* Exercise requirements
You are asked to write out the full listing exactly as it stands.

* Information
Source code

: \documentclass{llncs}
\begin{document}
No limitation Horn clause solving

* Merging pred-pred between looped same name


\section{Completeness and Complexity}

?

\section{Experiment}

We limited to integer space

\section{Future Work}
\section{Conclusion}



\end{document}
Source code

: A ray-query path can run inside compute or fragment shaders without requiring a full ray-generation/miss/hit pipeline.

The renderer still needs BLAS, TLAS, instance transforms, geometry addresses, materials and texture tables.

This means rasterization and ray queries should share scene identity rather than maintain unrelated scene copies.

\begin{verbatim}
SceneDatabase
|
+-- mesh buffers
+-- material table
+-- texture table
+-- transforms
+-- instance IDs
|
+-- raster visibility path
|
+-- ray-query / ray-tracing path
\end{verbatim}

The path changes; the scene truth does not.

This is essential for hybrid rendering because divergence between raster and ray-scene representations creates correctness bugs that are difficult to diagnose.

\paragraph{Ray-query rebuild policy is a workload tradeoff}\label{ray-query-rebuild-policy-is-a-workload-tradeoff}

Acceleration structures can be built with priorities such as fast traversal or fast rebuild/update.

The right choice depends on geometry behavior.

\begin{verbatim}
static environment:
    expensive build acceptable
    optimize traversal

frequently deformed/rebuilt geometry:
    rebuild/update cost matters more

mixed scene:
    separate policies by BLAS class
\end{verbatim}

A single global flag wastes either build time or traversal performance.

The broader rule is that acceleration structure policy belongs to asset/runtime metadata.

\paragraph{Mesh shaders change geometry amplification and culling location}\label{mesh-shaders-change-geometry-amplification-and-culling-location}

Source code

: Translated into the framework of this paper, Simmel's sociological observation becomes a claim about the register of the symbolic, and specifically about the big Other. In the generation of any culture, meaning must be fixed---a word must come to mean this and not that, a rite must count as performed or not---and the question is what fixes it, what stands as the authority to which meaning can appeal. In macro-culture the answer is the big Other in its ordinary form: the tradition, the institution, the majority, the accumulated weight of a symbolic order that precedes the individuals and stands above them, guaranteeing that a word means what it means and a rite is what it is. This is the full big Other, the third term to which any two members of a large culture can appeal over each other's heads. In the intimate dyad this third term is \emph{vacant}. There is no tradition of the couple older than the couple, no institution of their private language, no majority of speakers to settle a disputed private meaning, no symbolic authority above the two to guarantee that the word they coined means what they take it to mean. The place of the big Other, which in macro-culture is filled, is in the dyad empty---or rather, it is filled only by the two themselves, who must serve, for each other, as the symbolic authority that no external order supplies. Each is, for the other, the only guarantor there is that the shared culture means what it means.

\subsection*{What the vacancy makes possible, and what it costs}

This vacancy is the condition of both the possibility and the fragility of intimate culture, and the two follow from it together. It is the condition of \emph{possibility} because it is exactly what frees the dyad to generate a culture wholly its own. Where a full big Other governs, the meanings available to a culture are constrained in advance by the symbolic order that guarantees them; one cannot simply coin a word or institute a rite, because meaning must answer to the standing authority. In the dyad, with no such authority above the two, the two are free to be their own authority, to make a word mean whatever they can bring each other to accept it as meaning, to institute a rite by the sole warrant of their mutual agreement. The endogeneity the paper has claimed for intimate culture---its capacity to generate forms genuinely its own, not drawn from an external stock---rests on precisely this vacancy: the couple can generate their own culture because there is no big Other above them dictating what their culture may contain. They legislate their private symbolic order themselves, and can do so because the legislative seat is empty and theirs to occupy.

* Answer section
Source code

: \documentclass{llncs}
\begin{document}
No limitation Horn clause solving

* Merging pred-pred between looped same name


\section{Completeness and Complexity}

?

\section{Experiment}

We limited to integer space

\section{Future Work}
\section{Conclusion}



\end{document}
Source code

: A ray-query path can run inside compute or fragment shaders without requiring a full ray-generation/miss/hit pipeline.

The renderer still needs BLAS, TLAS, instance transforms, geometry addresses, materials and texture tables.

This means rasterization and ray queries should share scene identity rather than maintain unrelated scene copies.

\begin{verbatim}
SceneDatabase
|
+-- mesh buffers
+-- material table
+-- texture table
+-- transforms
+-- instance IDs
|
+-- raster visibility path
|
+-- ray-query / ray-tracing path
\end{verbatim}

The path changes; the scene truth does not.

This is essential for hybrid rendering because divergence between raster and ray-scene representations creates correctness bugs that are difficult to diagnose.

\paragraph{Ray-query rebuild policy is a workload tradeoff}\label{ray-query-rebuild-policy-is-a-workload-tradeoff}

Acceleration structures can be built with priorities such as fast traversal or fast rebuild/update.

The right choice depends on geometry behavior.

\begin{verbatim}
static environment:
    expensive build acceptable
    optimize traversal

frequently deformed/rebuilt geometry:
    rebuild/update cost matters more

mixed scene:
    separate policies by BLAS class
\end{verbatim}

A single global flag wastes either build time or traversal performance.

The broader rule is that acceleration structure policy belongs to asset/runtime metadata.

\paragraph{Mesh shaders change geometry amplification and culling location}\label{mesh-shaders-change-geometry-amplification-and-culling-location}

Source code

: Translated into the framework of this paper, Simmel's sociological observation becomes a claim about the register of the symbolic, and specifically about the big Other. In the generation of any culture, meaning must be fixed---a word must come to mean this and not that, a rite must count as performed or not---and the question is what fixes it, what stands as the authority to which meaning can appeal. In macro-culture the answer is the big Other in its ordinary form: the tradition, the institution, the majority, the accumulated weight of a symbolic order that precedes the individuals and stands above them, guaranteeing that a word means what it means and a rite is what it is. This is the full big Other, the third term to which any two members of a large culture can appeal over each other's heads. In the intimate dyad this third term is \emph{vacant}. There is no tradition of the couple older than the couple, no institution of their private language, no majority of speakers to settle a disputed private meaning, no symbolic authority above the two to guarantee that the word they coined means what they take it to mean. The place of the big Other, which in macro-culture is filled, is in the dyad empty---or rather, it is filled only by the two themselves, who must serve, for each other, as the symbolic authority that no external order supplies. Each is, for the other, the only guarantor there is that the shared culture means what it means.

\subsection*{What the vacancy makes possible, and what it costs}

This vacancy is the condition of both the possibility and the fragility of intimate culture, and the two follow from it together. It is the condition of \emph{possibility} because it is exactly what frees the dyad to generate a culture wholly its own. Where a full big Other governs, the meanings available to a culture are constrained in advance by the symbolic order that guarantees them; one cannot simply coin a word or institute a rite, because meaning must answer to the standing authority. In the dyad, with no such authority above the two, the two are free to be their own authority, to make a word mean whatever they can bring each other to accept it as meaning, to institute a rite by the sole warrant of their mutual agreement. The endogeneity the paper has claimed for intimate culture---its capacity to generate forms genuinely its own, not drawn from an external stock---rests on precisely this vacancy: the couple can generate their own culture because there is no big Other above them dictating what their culture may contain. They legislate their private symbolic order themselves, and can do so because the legislative seat is empty and theirs to occupy.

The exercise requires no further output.